This study compares the efficiency of three lumped and one distributed models to simulated flood magnitude, timing and spatial coherence. The objective function used for calibration is Kling-Gupta efficiency (KGE). The results show that models tend to underestimate flood magnitude and not always simulate well flood timing. The authors conclude that using KGE for calibration has limited reliability for flood hazard assessment.
In general, the topic fits scope of the journal and will be of interest for the readers. However, the manuscript in its current form (after the revision) will still benefit from a more thorough revision. The main critical points (in my opinion) are:
1) The formulation and justification of the novel scientific contribution is still not clear. The review of previous studies in the Introduction indicates that “…to achieve further improvements in flood peak simulations, a broader range of application-specific evaluation metrics is typically required.” (l.29-30, l.23-24). I agree with such formulation of current research gaps, but it is not in line with the objective function tested in the manuscript. If one would be interested in flood magnitude, timing and spatial connectivity, why one should use KGE for calibration? How does it account for such specific evaluation metrics, i.e. flood seasonality or spatial coherence?
2) The title is misleading. The main message of the paper, in its current form, is about the value of KGE for calibration of hydrologic models (if flood impact assessment is the main purpose). There is no assessment how the models describe and simulate different flood generation processes and which factors control their performance. So based on presented results it is difficult to interpret to what extent and how are the selected models suitable for flood impact assessment. The results are more about the accuracy of selected way (i.e. using lumped models, KGE for calibration, etc.).

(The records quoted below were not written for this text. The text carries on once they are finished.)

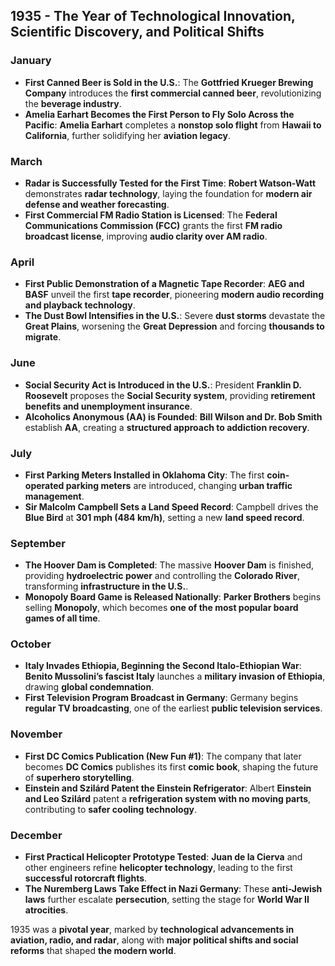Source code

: ## **1935 - The Year of Technological Innovation, Scientific Discovery, and Political Shifts**  

### **January**  
- **First Canned Beer is Sold in the U.S.**: The **Gottfried Krueger Brewing Company** introduces the **first commercial canned beer**, revolutionizing the **beverage industry**.  
- **Amelia Earhart Becomes the First Person to Fly Solo Across the Pacific**: **Amelia Earhart** completes a **nonstop solo flight** from **Hawaii to California**, further solidifying her **aviation legacy**.  

### **March**  
- **Radar is Successfully Tested for the First Time**: **Robert Watson-Watt** demonstrates **radar technology**, laying the foundation for **modern air defense and weather forecasting**.  
- **First Commercial FM Radio Station is Licensed**: The **Federal Communications Commission (FCC)** grants the first **FM radio broadcast license**, improving **audio clarity over AM radio**.  

### **April**  
- **First Public Demonstration of a Magnetic Tape Recorder**: **AEG and BASF** unveil the first **tape recorder**, pioneering **modern audio recording and playback technology**.  
- **The Dust Bowl Intensifies in the U.S.**: Severe **dust storms** devastate the **Great Plains**, worsening the **Great Depression** and forcing **thousands to migrate**.  

### **June**  
- **Social Security Act is Introduced in the U.S.**: President **Franklin D. Roosevelt** proposes the **Social Security system**, providing **retirement benefits and unemployment insurance**.  
- **Alcoholics Anonymous (AA) is Founded**: **Bill Wilson and Dr. Bob Smith** establish **AA**, creating a **structured approach to addiction recovery**.  

### **July**  
- **First Parking Meters Installed in Oklahoma City**: The first **coin-operated parking meters** are introduced, changing **urban traffic management**.  
- **Sir Malcolm Campbell Sets a Land Speed Record**: Campbell drives the **Blue Bird** at **301 mph (484 km/h)**, setting a new **land speed record**.  

### **September**  
- **The Hoover Dam is Completed**: The massive **Hoover Dam** is finished, providing **hydroelectric power** and controlling the **Colorado River**, transforming **infrastructure in the U.S.**.  
- **Monopoly Board Game is Released Nationally**: **Parker Brothers** begins selling **Monopoly**, which becomes **one of the most popular board games of all time**.  

### **October**  
- **Italy Invades Ethiopia, Beginning the Second Italo-Ethiopian War**: **Benito Mussolini’s fascist Italy** launches a **military invasion of Ethiopia**, drawing **global condemnation**.  
- **First Television Program Broadcast in Germany**: Germany begins **regular TV broadcasting**, one of the earliest **public television services**.  

### **November**  
- **First DC Comics Publication (New Fun #1)**: The company that later becomes **DC Comics** publishes its first **comic book**, shaping the future of **superhero storytelling**.  
- **Einstein and Szilárd Patent the Einstein Refrigerator**: Albert **Einstein and Leo Szilárd** patent a **refrigeration system with no moving parts**, contributing to **safer cooling technology**.  

### **December**  
- **First Practical Helicopter Prototype Tested**: **Juan de la Cierva** and other engineers refine **helicopter technology**, leading to the first **successful rotorcraft flights**.  
- **The Nuremberg Laws Take Effect in Nazi Germany**: These **anti-Jewish laws** further escalate **persecution**, setting the stage for **World War II atrocities**.  

1935 was a **pivotal year**, marked by **technological advancements in aviation, radio, and radar**, along with **major political shifts and social reforms** that shaped **the modern world**.
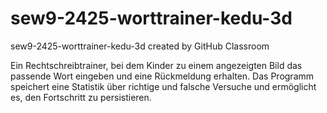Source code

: # sew9-2425-worttrainer-kedu-3d
sew9-2425-worttrainer-kedu-3d created by GitHub Classroom

Ein Rechtschreibtrainer, bei dem Kinder zu einem angezeigten Bild das passende Wort eingeben und eine Rückmeldung erhalten. 
Das Programm speichert eine Statistik über richtige und falsche Versuche und ermöglicht es, den Fortschritt zu persistieren.

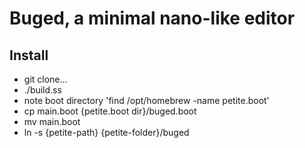 # Buged, a minimal nano-like editor
## Install
* git clone...
* ./build.ss
* note boot directory 'find /opt/homebrew -name petite.boot'
* cp main.boot {petite.boot dir}/buged.boot
* mv main.boot 
* ln -s {petite-path} {petite-folder}/buged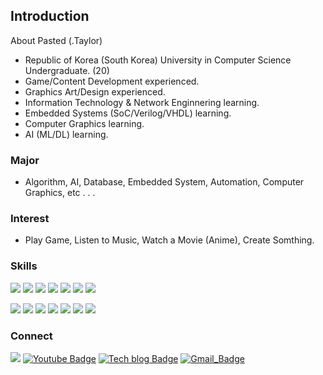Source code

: ## Introduction

About Pasted (.Taylor)

- Republic of Korea (South Korea) University in Computer Science Undergraduate. (20)
- Game/Content Development experienced.
- Graphics Art/Design experienced.
- Information Technology & Network Enginnering learning.
- Embedded Systems (SoC/Verilog/VHDL) learning.
- Computer Graphics learning.
- AI (ML/DL) learning.

### Major

- Algorithm, AI, Database, Embedded System, Automation, Computer Graphics, etc . . .

### Interest

- Play Game, Listen to Music, Watch a Movie (Anime), Create Somthing.

### Skills

<img src="https://img.shields.io/badge/C-white?style=flat-square&logo=C&logoColor=black"/></a>
<img src="https://img.shields.io/badge/C++-white?style=flat-square&logo=C%2B%2B&logoColor=black"/></a>
<img src="https://img.shields.io/badge/Python-white?style=flat-square&logo=Python&logoColor=black"/></a>
<img src="https://img.shields.io/badge/Java-white?style=flat-square&logo=Java&logoColor=black"/></a>
<img src="https://img.shields.io/badge/JavaScript-white?style=flat-square&logo=JavaScript&logoColor=black"/></a>
<img src="https://img.shields.io/badge/HTML-white?style=flat-square&logo=HTML5&logoColor=black"/></a>
<img src="https://img.shields.io/badge/CSS-white?style=flat-square&logo=CSS3&logoColor=black"/></a>

<img src="https://img.shields.io/badge/Unreal Engine-white?style=flat-square&logo=Unreal Engine&logoColor=black"/></a>
<img src="https://img.shields.io/badge/Unity-white?style=flat-square&logo=Unity&logoColor=black"/></a>
<img src="https://img.shields.io/badge/Vulkan-white?style=flat-square&logo=Vulkan&logoColor=black"/></a>
<img src="https://img.shields.io/badge/OpenGL-white?style=flat-square&logo=OpenGL&logoColor=black"/></a>
<img src="https://img.shields.io/badge/.NET-white?style=flat-square&logo=.Net&logoColor=black"/></a>
<img src="https://img.shields.io/badge/MySQL-white?style=flat-square&logo=MySQL&logoColor=black"/></a>
<img src="https://img.shields.io/badge/aws-white?style=flat-square&logo=amazonaws&logoColor=black"/></a>

### Connect

<img src="https://img.shields.io/badge/.Taylor@0001-5865F2?style=flat-square&logo=Discord&logoColor=white"/></a>
[![Youtube Badge](https://img.shields.io/badge/Youtube-ff0000?style=flat-square&logo=youtube&link=https://www.youtube.com/channel/UCO24INQndS8cQwkJQ286nZQ)](https://www.youtube.com/channel/UCO24INQndS8cQwkJQ286nZQ)
[![Tech blog Badge](http://img.shields.io/badge/Github-black?style=flat-square&logo=github&link=https://github.com/Pastedd/)](https://github.com/Pastedd/)
[![Gmail_Badge](https://img.shields.io/badge/Gmail-d14836?style=flat-square&logo=Gmail&logoColor=white&link=mailto:rotozl83@gmail.com)](mailto:rotozl83@gmail.com)
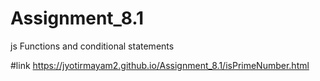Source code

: # Assignment_8.1
js Functions and conditional statements

#link
https://jyotirmayam2.github.io/Assignment_8.1/isPrimeNumber.html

3) The significance of the results is not clear. I’m not sure if for practical applications, a lumped model will be used or should be recommended. Perhaps a consistent assessment/evaluation of the difference between lumped and distributed type of models will be interesting (e.g. for HBV and mHM).
4) The design of the experiment reads more as a collection of available analyses and not results from initially clearly defined research question/hypothesis. I agree with previous reviews that using different time periods for calibration and using different model input datasets can have some impact on the results and the interpretation of results (including individual catchments) will be more consistent if the same data and time periods will be used. The authors claim that both datasets describe the observed climate, but are they identical also for individual extreme events?

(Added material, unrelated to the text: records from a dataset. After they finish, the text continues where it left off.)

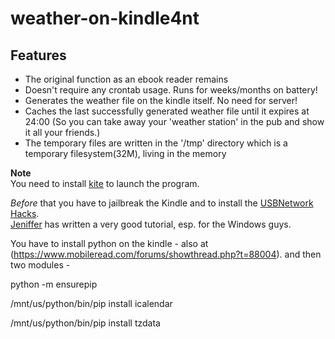 weather-on-kindle4nt
=====================

## Features

- The original function as an ebook reader remains
- Doesn't require any crontab usage. Runs for weeks/months on battery!
- Generates the weather file on the kindle itself. No need for server!
- Caches the last successfully generated weather file until it expires at 24:00
  (So you can take away your 'weather station' in the pub and show it all your friends.)
- The temporary files are written in the '/tmp' directory which is a temporary filesystem(32M), living in the memory

__Note__  
You need to install [kite](https://github.com/ufuchs/kite-kindle4nt) to launch the program.  

_Before_ that you have to jailbreak the Kindle and to install the [USBNetwork Hacks](http://www.mobileread.com/forums/showthread.php?t=88004).  
[Jeniffer](http://www.shatteredhaven.com/2012/11/1337365-ssh-on-kindle-4-usbnetwork-hack.html) has written a very good tutorial, esp. for the Windows guys.

You have to install python on the kindle - also at (https://www.mobileread.com/forums/showthread.php?t=88004).
and then two modules -

python -m ensurepip

/mnt/us/python/bin/pip install icalendar 

/mnt/us/python/bin/pip install tzdata 

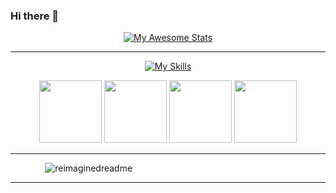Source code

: ### Hi there 👋

<div display='flex' align='center'>
    
[![My Awesome Stats](https://awesome-github-stats.azurewebsites.net/user-stats/jvds-dev?cardType=github&theme=ocean-dark&preferLogin=false&Background=00000000&Text=006DFF&Border=006DFF&Ring=006DFF&Title=006DFF)](https://git.io/awesome-stats-card)

</div>

___

<div display='flex' align='center'>

[![My Skills](https://skillicons.dev/icons?i=js,html,css,wasm)](https://skillicons.dev)

<img src="https://i.imgur.com/gEjKoZ4.png" width='100'>
<img src="https://i.imgur.com/SAF4Yhu.png" width='100'>
<img src="https://i.imgur.com/c78qMQP.png" width='100'>
<img src="https://i.imgur.com/GISRRRb.png" width='100'>

</div>

---
⠀⠀⠀⠀⠀
<img src="https://myreadme.vercel.app/api/embed/jvds-dev?panels=userstatistics,toprepositories,toplanguages,commitgraph" alt="reimaginedreadme" />

___
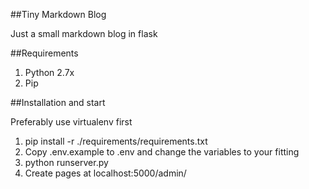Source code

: ##Tiny Markdown Blog

Just a small markdown blog in flask

##Requirements

1. Python 2.7x
2. Pip

##Installation and start

Preferably use virtualenv first

1. pip install -r ./requirements/requirements.txt
4. Copy .env.example to .env and change the variables to your fitting
2. python runserver.py
3. Create pages at localhost:5000/admin/
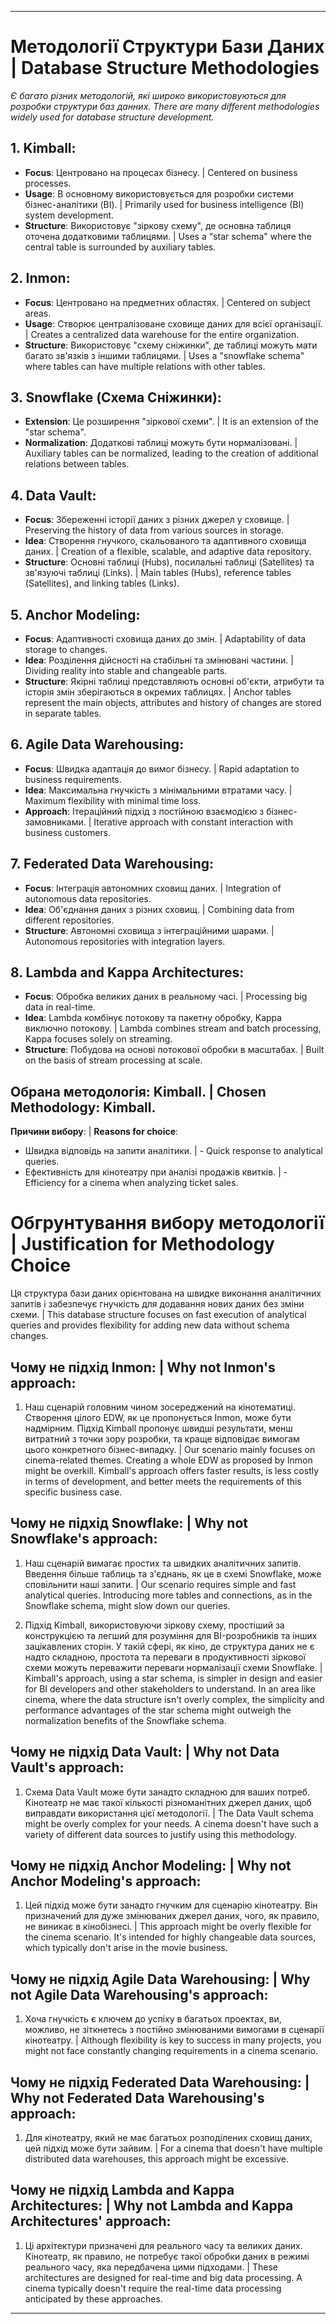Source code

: 
---

# Методології Структури Бази Даних | Database Structure Methodologies

_Є багато різних методологій, які широко використовуються для розробки структури баз данних._
*There are many different methodologies widely used for database structure development.*

## 1. Kimball:
   - **Focus**: Центровано на процесах бізнесу. | Centered on business processes.
   - **Usage**: В основному використовується для розробки системи бізнес-аналітики (BI). | Primarily used for business intelligence (BI) system development.
   - **Structure**: Використовує "зіркову схему", де основна таблиця оточена додатковими таблицями. | Uses a "star schema" where the central table is surrounded by auxiliary tables.

## 2. Inmon:
   - **Focus**: Центровано на предметних областях. | Centered on subject areas.
   - **Usage**: Створює централізоване сховище даних для всієї організації. | Creates a centralized data warehouse for the entire organization.
   - **Structure**: Використовує "схему сніжинки", де таблиці можуть мати багато зв'язків з іншими таблицями. | Uses a "snowflake schema" where tables can have multiple relations with other tables.

## 3. Snowflake (Схема Сніжинки):
   - **Extension**: Це розширення "зіркової схеми". | It is an extension of the "star schema".
   - **Normalization**: Додаткові таблиці можуть бути нормалізовані. | Auxiliary tables can be normalized, leading to the creation of additional relations between tables.

## 4. Data Vault:
   - **Focus**: Збереженні історії даних з різних джерел у сховище. | Preserving the history of data from various sources in storage.
   - **Idea**: Створення гнучкого, скальованого та адаптивного сховища даних. | Creation of a flexible, scalable, and adaptive data repository.
   - **Structure**: Основні таблиці (Hubs), посилальні таблиці (Satellites) та зв'язуючі таблиці (Links). | Main tables (Hubs), reference tables (Satellites), and linking tables (Links).

## 5. Anchor Modeling:
   - **Focus**: Адаптивності сховища даних до змін. | Adaptability of data storage to changes.
   - **Idea**: Розділення дійсності на стабільні та змінювані частини. | Dividing reality into stable and changeable parts.
   - **Structure**: Якірні таблиці представляють основні об'єкти, атрибути та історія змін зберігаються в окремих таблицях. | Anchor tables represent the main objects, attributes and history of changes are stored in separate tables.

## 6. Agile Data Warehousing:
   - **Focus**: Швидка адаптація до вимог бізнесу. | Rapid adaptation to business requirements.
   - **Idea**: Максимальна гнучкість з мінімальними втратами часу. | Maximum flexibility with minimal time loss.
   - **Approach**: Ітераційний підхід з постійною взаємодією з бізнес-замовниками. | Iterative approach with constant interaction with business customers.

## 7. Federated Data Warehousing:
   - **Focus**: Інтеграція автономних сховищ даних. | Integration of autonomous data repositories.
   - **Idea**: Об'єднання даних з різних сховищ. | Combining data from different repositories.
   - **Structure**: Автономні сховища з інтеграційними шарами. | Autonomous repositories with integration layers.

## 8. Lambda and Kappa Architectures:
   - **Focus**: Обробка великих даних в реальному часі. | Processing big data in real-time.
   - **Idea**: Lambda комбінує потокову та пакетну обробку, Kappa виключно потокову. | Lambda combines stream and batch processing, Kappa focuses solely on streaming.
   - **Structure**: Побудова на основі потокової обробки в масштабах. | Built on the basis of stream processing at scale.



## Обрана методологія: Kimball. | Chosen Methodology: Kimball.

**Причини вибору**: | **Reasons for choice**:
- Швидка відповідь на запити аналітики. | - Quick response to analytical queries.
- Ефективність для кінотеатру при аналізі продажів квитків. | - Efficiency for a cinema when analyzing ticket sales.

# Обгрунтування вибору методології | Justification for Methodology Choice

Ця структура бази даних орієнтована на швидке виконання аналітичних запитів і забезпечує гнучкість для додавання нових даних без зміни схеми. | This database structure focuses on fast execution of analytical queries and provides flexibility for adding new data without schema changes.

## Чому не підхід Inmon: | Why not Inmon's approach:
1. Наш сценарій головним чином зосереджений на кінотематиці. Створення цілого EDW, як це пропонується Inmon, може бути надмірним. Підхід Kimball пропонує швидші результати, менш витратний з точки зору розробки, та краще відповідає вимогам цього конкретного бізнес-випадку. | Our scenario mainly focuses on cinema-related themes. Creating a whole EDW as proposed by Inmon might be overkill. Kimball's approach offers faster results, is less costly in terms of development, and better meets the requirements of this specific business case.

## Чому не підхід Snowflake: | Why not Snowflake's approach:
1. Наш сценарій вимагає простих та швидких аналітичних запитів. Введення більше таблиць та з'єднань, як це в схемі Snowflake, може сповільнити наші запити. | Our scenario requires simple and fast analytical queries. Introducing more tables and connections, as in the Snowflake schema, might slow down our queries.

2. Підхід Kimball, використовуючи зіркову схему, простіший за конструкцією та легший для розуміння для BI-розробників та інших зацікавлених сторін. У такій сфері, як кіно, де структура даних не є надто складною, простота та переваги в продуктивності зіркової схеми можуть переважити переваги нормалізації схеми Snowflake. | Kimball's approach, using a star schema, is simpler in design and easier for BI developers and other stakeholders to understand. In an area like cinema, where the data structure isn't overly complex, the simplicity and performance advantages of the star schema might outweigh the normalization benefits of the Snowflake schema.

## Чому не підхід Data Vault: | Why not Data Vault's approach:
1. Схема Data Vault може бути занадто складною для ваших потреб. Кінотеатр не має такої кількості різноманітних джерел даних, щоб виправдати використання цієї методології. | The Data Vault schema might be overly complex for your needs. A cinema doesn't have such a variety of different data sources to justify using this methodology.

## Чому не підхід Anchor Modeling: | Why not Anchor Modeling's approach:
1. Цей підхід може бути занадто гнучким для сценарію кінотеатру. Він призначений для дуже змінюваних джерел даних, чого, як правило, не виникає в кінобізнесі. | This approach might be overly flexible for the cinema scenario. It's intended for highly changeable data sources, which typically don't arise in the movie business.

## Чому не підхід Agile Data Warehousing: | Why not Agile Data Warehousing's approach:
1. Хоча гнучкість є ключем до успіху в багатьох проектах, ви, можливо, не зіткнетесь з постійно змінюваними вимогами в сценарії кінотеатру. | Although flexibility is key to success in many projects, you might not face constantly changing requirements in a cinema scenario.

## Чому не підхід Federated Data Warehousing: | Why not Federated Data Warehousing's approach:
1. Для кінотеатру, який не має багатьох розподілених сховищ даних, цей підхід може бути зайвим. | For a cinema that doesn't have multiple distributed data warehouses, this approach might be excessive.

## Чому не підхід Lambda and Kappa Architectures: | Why not Lambda and Kappa Architectures' approach:
1. Ці архітектури призначені для реального часу та великих даних. Кінотеатр, як правило, не потребує такої обробки даних в режимі реального часу, яка передбачена цими підходами. | These architectures are designed for real-time and big data processing. A cinema typically doesn't require the real-time data processing anticipated by these approaches.

---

5) The methodology is not rigorously described. It will be very difficult (if even possible) to reproduce/repeat the presented analysis (based on given information). Numerous information is missing, e.g., how the initial values were set, what were the ranges of calibrated model parameters and parameters of automatic calibration algorithm. It will be interesting to present, e.g. in appendix, the final model parameters and efficiencies for individual catchments. This will allow to assess the interpretation made.
6) I think that comparing lumped with distributed models can bring some more interesting results than are presented in its current form. What is the impact of lumping on the results? Are the differences in model efficiency related to the size of the basin? I would expect that using lumped models in larger catchments cannot describe well floods from convective rainfalls.

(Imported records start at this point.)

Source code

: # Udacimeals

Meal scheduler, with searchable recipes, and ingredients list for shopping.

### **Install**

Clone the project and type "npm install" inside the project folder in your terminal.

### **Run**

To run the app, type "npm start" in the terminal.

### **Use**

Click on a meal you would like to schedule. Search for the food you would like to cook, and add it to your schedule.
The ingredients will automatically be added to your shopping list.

7) As a reader, I would be likely more interested in seeing where (in which catchments and why?) the models work well, rather than to conclude that in general they underestimate magnitude or do not represent well the timing or spatial patterns. So presenting some deeper analysis of the factors controlling the performance will be helpful and interesting.
1) Abstract, l.13: “…models calibrated on integrated metrics such as …have limited reliability…”. This is a general conclusion which is not supported well with the presented results. I would suggest to remove “such as”. I think if one combines flood magnitude, seasonality and spatial coherence into an integrated metrics (objective function) for calibration, the results can be different.
2) Data. I like the assessment based on large dataset and subsequent split/grouping of results into some relevant groups of catchments. It is however not clear how are flood generation processes (e.g. flood types) linked with selected groups of regimes? If the objective is about the suitability of models to represent floods (magnitude, seasonality, …) it will be interesting to see results for different flood generation mechanisms, i.e. how or if the models differ in simulating snowmelt floods, or floods from convective rains, etc.
3) Forcing. Which version of Daymet is used? Why not to use only one dataset for all the models?
4) The term “event”: By using term flood event, do you mean day of the flood peak? The same for precipitation. Is the event precipitation representing mean daily precipitation for the day of the peak? Some flood events (e.g. from snowmelt) can last several days. How sensitive/representative are the characteristics extracted only for the day of the peak?
5) Beta model parameter (l.170). It will be interesting to present model parameters for individual catchments, because otherwise the interpretation made reads more as speculation (it is not justified by presented results).
6) L.218-219. In my opinion HBV model can describe the surface runoff. Conceptual it is represented by the outflow from the upper reservoir (describing by k0 model parameter).